→ What you have to do: Search the records below for "given"; copy each line that has it.

(Beginning of Data extracts)

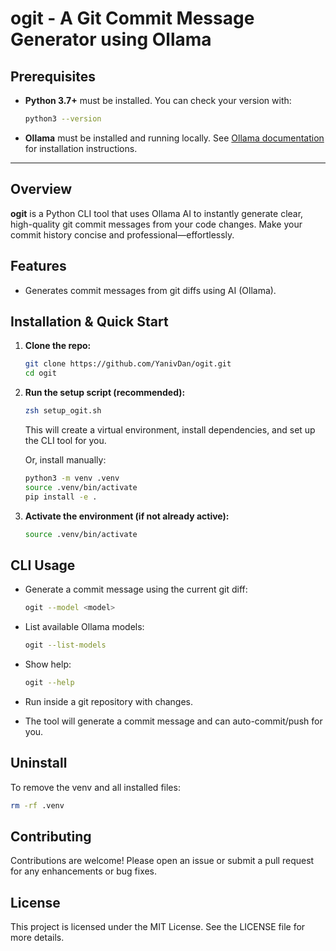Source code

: # ogit - A Git Commit Message Generator using Ollama

## Prerequisites

- **Python 3.7+** must be installed. You can check your version with:
  ```sh
  python3 --version
  ```
- **Ollama** must be installed and running locally. See [Ollama documentation](https://ollama.com/) for installation instructions.

---

## Overview
**ogit** is a Python CLI tool that uses Ollama AI to instantly generate clear, high-quality git commit messages from your code changes. Make your commit history concise and professional—effortlessly.

## Features
- Generates commit messages from git diffs using AI (Ollama).

## Installation & Quick Start
1. **Clone the repo:**
   ```zsh
   git clone https://github.com/YanivDan/ogit.git
   cd ogit
   ```
2. **Run the setup script (recommended):**
   ```zsh
   zsh setup_ogit.sh
   ```
   This will create a virtual environment, install dependencies, and set up the CLI tool for you.

   Or, install manually:
   ```zsh
   python3 -m venv .venv
   source .venv/bin/activate
   pip install -e .
   ```
3. **Activate the environment (if not already active):**
   ```zsh
   source .venv/bin/activate
   ```

## CLI Usage
- Generate a commit message using the current git diff:
  ```zsh
  ogit --model <model>
  ```
- List available Ollama models:
  ```zsh
  ogit --list-models
  ```
- Show help:
  ```zsh
  ogit --help
  ```

- Run inside a git repository with changes.
- The tool will generate a commit message and can auto-commit/push for you.

## Uninstall
To remove the venv and all installed files:
```zsh
rm -rf .venv
```

## Contributing
Contributions are welcome! Please open an issue or submit a pull request for any enhancements or bug fixes.

## License
This project is licensed under the MIT License. See the LICENSE file for more details.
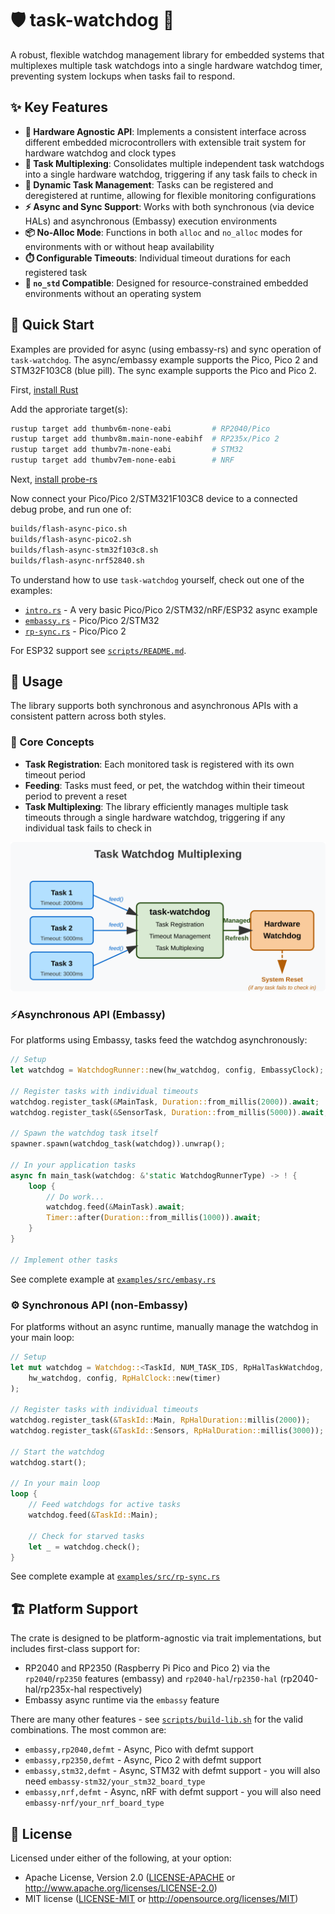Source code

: # 🛡️ task-watchdog 🐺

A robust, flexible watchdog management library for embedded systems that multiplexes multiple task watchdogs into a single hardware watchdog timer, preventing system lockups when tasks fail to respond.

## ✨ Key Features

- **🔄 Hardware Agnostic API**: Implements a consistent interface across different embedded microcontrollers with extensible trait system for hardware watchdog and clock types
- **🔀 Task Multiplexing**: Consolidates multiple independent task watchdogs into a single hardware watchdog, triggering if any task fails to check in
- **🔌 Dynamic Task Management**: Tasks can be registered and deregistered at runtime, allowing for flexible monitoring configurations
- **⚡ Async and Sync Support**: Works with both synchronous (via device HALs) and asynchronous (Embassy) execution environments
- **📦 No-Alloc Mode**: Functions in both `alloc` and `no_alloc` modes for environments with or without heap availability
- **⏱️ Configurable Timeouts**: Individual timeout durations for each registered task
- **🧪 `no_std` Compatible**: Designed for resource-constrained embedded environments without an operating system

## 🚀 Quick Start

Examples are provided for async (using embassy-rs) and sync operation of `task-watchdog`.  The async/embassy example supports the Pico, Pico 2 and STM32F103C8 (blue pill).  The sync example supports the Pico and Pico 2.

First, [install Rust](https://www.rust-lang.org/tools/install)

Add the approriate target(s):

```bash
rustup target add thumbv6m-none-eabi         # RP2040/Pico
rustup target add thumbv8m.main-none-eabihf  # RP235x/Pico 2
rustup target add thumbv7m-none-eabi         # STM32
rustup target add thumbv7em-none-eabi        # NRF
```

Next, [install probe-rs](https://probe.rs/docs/getting-started/installation/)

Now connect your Pico/Pico 2/STM321F103C8 device to a connected debug probe, and run one of:

```bash
builds/flash-async-pico.sh
builds/flash-async-pico2.sh
builds/flash-async-stm32f103c8.sh
builds/flash-async-nrf52840.sh
```

To understand how to use `task-watchdog` yourself, check out one of the examples:
* [`intro.rs`](examples/src/bin/intro.rs) - A very basic Pico/Pico 2/STM32/nRF/ESP32 async example
* [`embassy.rs`](examples/src/bin/embassy.rs) - Pico/Pico 2/STM32
* [`rp-sync.rs`](examples/src/bin/rp-sync.rs) - Pico/Pico 2

For ESP32 support see [`scripts/README.md`](scripts/README.md#ESP32).

## 📝 Usage

The library supports both synchronous and asynchronous APIs with a consistent pattern across both styles.

### 🧠 Core Concepts

- **Task Registration**: Each monitored task is registered with its own timeout period
- **Feeding**: Tasks must feed, or pet, the watchdog within their timeout period to prevent a reset
- **Task Multiplexing**: The library efficiently manages multiple task timeouts through a single hardware watchdog, triggering if any individual task fails to check in

![Task Watchdog Multiplexing](https://raw.githubusercontent.com/piersfinlayson/task-watchdog/refs/heads/main/docs/images/multiplex.svg)

### ⚡Asynchronous API (Embassy)

For platforms using Embassy, tasks feed the watchdog asynchronously:

```Rust
// Setup
let watchdog = WatchdogRunner::new(hw_watchdog, config, EmbassyClock);

// Register tasks with individual timeouts
watchdog.register_task(&MainTask, Duration::from_millis(2000)).await;
watchdog.register_task(&SensorTask, Duration::from_millis(5000)).await;

// Spawn the watchdog task itself
spawner.spawn(watchdog_task(watchdog)).unwrap();

// In your application tasks
async fn main_task(watchdog: &'static WatchdogRunnerType) -> ! {
    loop {
        // Do work...
        watchdog.feed(&MainTask).await;
        Timer::after(Duration::from_millis(1000)).await;
    }
}

// Implement other tasks
```

See complete example at [`examples/src/embasy.rs`](examples/src/embasy.rs)

### ⚙️ Synchronous API (non-Embassy)

For platforms without an async runtime, manually manage the watchdog in your main loop:

```rust
// Setup
let mut watchdog = Watchdog::<TaskId, NUM_TASK_IDS, RpHalTaskWatchdog, RpHalClock>::new(
    hw_watchdog, config, RpHalClock::new(timer)
);

// Register tasks with individual timeouts
watchdog.register_task(&TaskId::Main, RpHalDuration::millis(2000));
watchdog.register_task(&TaskId::Sensors, RpHalDuration::millis(3000));

// Start the watchdog
watchdog.start();

// In your main loop
loop {
    // Feed watchdogs for active tasks
    watchdog.feed(&TaskId::Main);
    
    // Check for starved tasks
    let _ = watchdog.check();
}
```

See complete example at [`examples/src/rp-sync.rs`](examples/src/rp-sync.rs)

## 🏗️ Platform Support

The crate is designed to be platform-agnostic via trait implementations, but includes first-class support for:

- RP2040 and RP2350 (Raspberry Pi Pico and Pico 2) via the `rp2040`/`rp2350` features (embassy) and `rp2040-hal`/`rp2350-hal` (rp2040-hal/rp235x-hal respectively)
- Embassy async runtime via the `embassy` feature

There are many other features - see [`scripts/build-lib.sh`](scripts/build-lib.sh) for the valid combinations.  The most common are:
- `embassy,rp2040,defmt` - Async, Pico with defmt support
- `embassy,rp2350,defmt` - Async, Pico 2 with defmt support
- `embassy,stm32,defmt` - Async, STM32 with defmt support - you will also need `embassy-stm32/your_stm32_board_type`
- `embassy,nrf,defmt` - Async, nRF with defmt support - you will also need `embassy-nrf/your_nrf_board_type`

## 📜 License

Licensed under either of the following, at your option:

- Apache License, Version 2.0 ([LICENSE-APACHE](LICENSE-APACHE) or http://www.apache.org/licenses/LICENSE-2.0)
- MIT license ([LICENSE-MIT](LICENSE-MIT) or http://opensource.org/licenses/MIT)
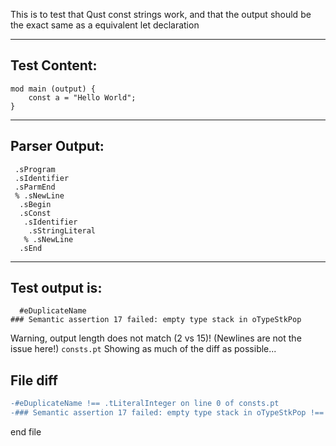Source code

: This is to test that Qust const strings work, and that the output should be the exact same as a equivalent let declaration

-------------------------


Test Content: 
-------------------------
```
mod main (output) { 
    const a = "Hello World";
}
```
------------------------


Parser Output: 
-------------------------
```
 .sProgram
 .sIdentifier
 .sParmEnd
 % .sNewLine
  .sBegin
  .sConst
   .sIdentifier
    .sStringLiteral
   % .sNewLine
  .sEnd

```
------------------------

Test output is: 
-------------------------
```
  #eDuplicateName
### Semantic assertion 17 failed: empty type stack in oTypeStkPop

```


Warning, output length does not match (2 vs 15)!  (Newlines are not the issue here!) `consts.pt`
Showing as much of the diff as possible...

File diff
-------------------------
```diff
-#eDuplicateName !== .tLiteralInteger on line 0 of consts.pt
-### Semantic assertion 17 failed: empty type stack in oTypeStkPop !== oEmitValue on line 1 of consts.pt

```
end file
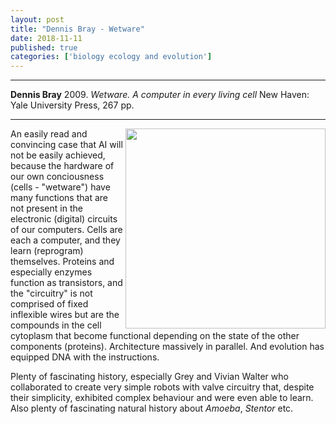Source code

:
 ```yaml
---
layout: post
title: "Dennis Bray - Wetware"
date: 2018-11-11
published: true
categories: ['biology ecology and evolution']
---
```



***
<b>Dennis Bray</b> 2009. _Wetware. A computer in every living cell_ New Haven: Yale University Press, 267 pp.

***

<img align="right" width="320" src="https://yalebooks.yale.edu/sites/default/files/styles/book_jacket/public/imagecache/external/c2383ec9ba9aad2ec3887e56004a51e8.jpg?itok=tJ3UoBRA" alt=""> 

An easily read and convincing case that AI will not be easily achieved, because the hardware of our own conciousness (cells - "wetware") have many functions that are not present in the electronic (digital) circuits of our computers.  Cells are each a computer, and they learn (reprogram) themselves.  Proteins and especially enzymes function as transistors, and the "circuitry" is not comprised of fixed inflexible wires but are the compounds in the cell cytoplasm that become functional depending on the state of the other components (proteins). Architecture massively in parallel.  And evolution has equipped DNA with the instructions.

Plenty of fascinating history, especially Grey and Vivian Walter who collaborated to create very simple robots with valve circuitry that, despite their simplicity, exhibited complex behaviour and were even able to learn. Also plenty of fascinating natural history about <i>Amoeba</i>, <i>Stentor</i> etc.
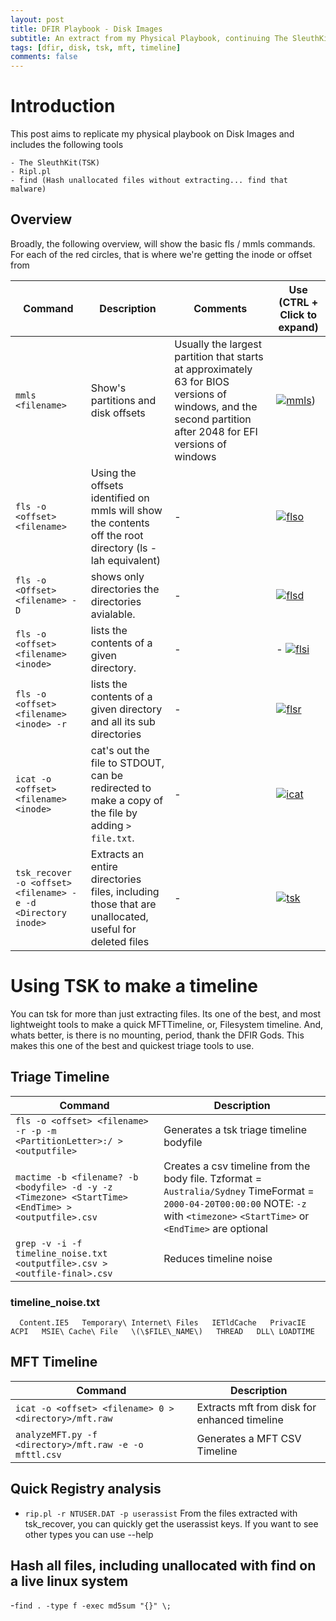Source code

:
 ```yaml
---
layout: post
title: DFIR Playbook - Disk Images
subtitle: An extract from my Physical Playbook, continuing The SleuthKit (TSK), Timelines etc
tags: [dfir, disk, tsk, mft, timeline]
comments: false
---
```


# Introduction

This post aims to replicate my physical playbook on Disk Images and includes the following tools

    - The SleuthKit(TSK)
    - Ripl.pl
    - find (Hash unallocated files without extracting... find that malware)

## Overview

Broadly, the following overview, will show the basic fls / mmls commands. For each of the red circles, that is where we're getting the inode or offset from

Command | Description | Comments | Use (CTRL + Click to expand)
-------|--------|-------|--------
`mmls <filename>`| Show's partitions and disk offsets | Usually the largest partition that starts at approximately 63 for BIOS versions of windows, and the second partition after 2048 for EFI versions of windows | [![mmls](https://angry-bender.github.io/img/dsk/mmls.png)](https://angry-bender.github.io/img/dsk/mmls.png))
`fls -o <offset> <filename>`| Using the offsets identified on mmls will show the contents off the root directory (ls -lah equivalent)| - | [![flso](https://angry-bender.github.io/img/dsk/flso.png)]([![flsd](https://angry-bender.github.io/img/dsk/flso.png)])
`fls -o <Offset> <filename> -D`| shows only directories the directories avialable. | - | [![flsd](https://angry-bender.github.io/img/dsk/flsd.png)](https://angry-bender.github.io/img/dsk/flsd.png)
`fls -o <offset> <filename> <inode>`| lists the contents of a given directory. | - | - [![flsi](https://angry-bender.github.io/img/dsk/flsi.png)](https://angry-bender.github.io/img/dsk/flsi.png)
`fls -o <offset> <filename> <inode> -r` | lists the contents of a given directory and all its sub directories | - | [![flsr](https://angry-bender.github.io/img/dsk/flsr.png)](https://angry-bender.github.io/img/dsk/flsr.png)
`icat -o <offset> <filename> <inode>` | cat's out the file to STDOUT, can be redirected to make a copy of the file by adding `> file.txt`. | - | [![icat](https://angry-bender.github.io/img/dsk/icat.png)](https://angry-bender.github.io/img/dsk/icat.png)
`tsk_recover -o <offset> <filename> -e -d <Directory inode>` | Extracts an entire directories files, including those that are unallocated, useful for deleted files | - | [![tsk](https://angry-bender.github.io/img/dsk/tsk.png)](https://angry-bender.github.io/img/dsk/tsk.png)

# Using TSK to make a timeline

You can tsk for more than just extracting files. Its one of the best, and most lightweight tools to make a quick MFTTimeline, or, Filesystem timeline. And, whats better, is there is no mounting, period, thank the DFIR Gods. This makes this one of the best and quickest triage tools to use.

## Triage Timeline

Command | Description
-------|--------
`fls -o <offset> <filename> -r -p -m <PartitionLetter>:/ > <outputfile>`| Generates a tsk triage timeline bodyfile
`mactime -b <filename? -b <bodyfile> -d -y -z <Timezone> <StartTime> <EndTime> > <outputfile>.csv`| Creates a csv timeline from the body file. Tzformat = `Australia/Sydney` TimeFormat = `2000-04-20T00:00:00` NOTE: `-z` with `<timezone>` `<StartTime>` or `<EndTime>` are optional
`grep -v -i -f timeline_noise.txt <outputfile>.csv > <outfile-final>.csv` | Reduces timeline noise

### timeline_noise.txt

`  
Content.IE5  
Temporary\ Internet\ Files  
IETldCache  
PrivacIE  
ACPI  
MSIE\ Cache\ File  
\(\$FILE\_NAME\)  
THREAD  
DLL\ LOADTIME  
`
## MFT Timeline

Command | Description
-------|--------
`icat -o <offset> <filename> 0 > <directory>/mft.raw`| Extracts mft from disk for enhanced timeline
`analyzeMFT.py -f <directory>/mft.raw -e -o mfttl.csv`| Generates a MFT CSV Timeline

## Quick Registry analysis

- `rip.pl -r NTUSER.DAT -p userassist` From the files extracted with tsk_recover, you can quickly get the userassist keys. If you want to see other types you can use --help

## Hash all files, including unallocated with find on a live linux system

-`find . -type f -exec md5sum "{}" \;`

(End of Data extracts)

→ Exercise answer:
`fls -o <offset> <filename> <inode>`| lists the contents of a given directory. | - | - [![flsi](https://angry-bender.github.io/img/dsk/flsi.png)](https://angry-bender.github.io/img/dsk/flsi.png)
`fls -o <offset> <filename> <inode> -r` | lists the contents of a given directory and all its sub directories | - | [![flsr](https://angry-bender.github.io/img/dsk/flsr.png)](https://angry-bender.github.io/img/dsk/flsr.png)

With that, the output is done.